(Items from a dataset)
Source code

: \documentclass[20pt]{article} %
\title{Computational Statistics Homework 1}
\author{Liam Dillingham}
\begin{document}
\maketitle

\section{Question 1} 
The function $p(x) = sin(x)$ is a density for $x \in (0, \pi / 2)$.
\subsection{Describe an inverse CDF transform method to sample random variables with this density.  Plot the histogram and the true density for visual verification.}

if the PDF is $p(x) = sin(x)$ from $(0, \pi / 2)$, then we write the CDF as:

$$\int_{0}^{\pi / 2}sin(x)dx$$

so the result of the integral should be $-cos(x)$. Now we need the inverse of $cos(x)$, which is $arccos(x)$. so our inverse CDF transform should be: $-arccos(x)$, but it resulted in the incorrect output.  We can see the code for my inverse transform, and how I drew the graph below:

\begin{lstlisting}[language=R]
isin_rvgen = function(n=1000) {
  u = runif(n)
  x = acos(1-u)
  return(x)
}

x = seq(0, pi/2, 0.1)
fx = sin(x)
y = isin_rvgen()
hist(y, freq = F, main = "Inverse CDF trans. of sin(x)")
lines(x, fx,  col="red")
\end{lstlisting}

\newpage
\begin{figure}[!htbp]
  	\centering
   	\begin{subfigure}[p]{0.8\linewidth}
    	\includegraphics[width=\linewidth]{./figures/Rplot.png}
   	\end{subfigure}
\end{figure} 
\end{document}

** PROBLEM DETAILS **
Within the records above, tally the lines that contain "begin". Give the total and nothing more.

** ANSWER BOX **
4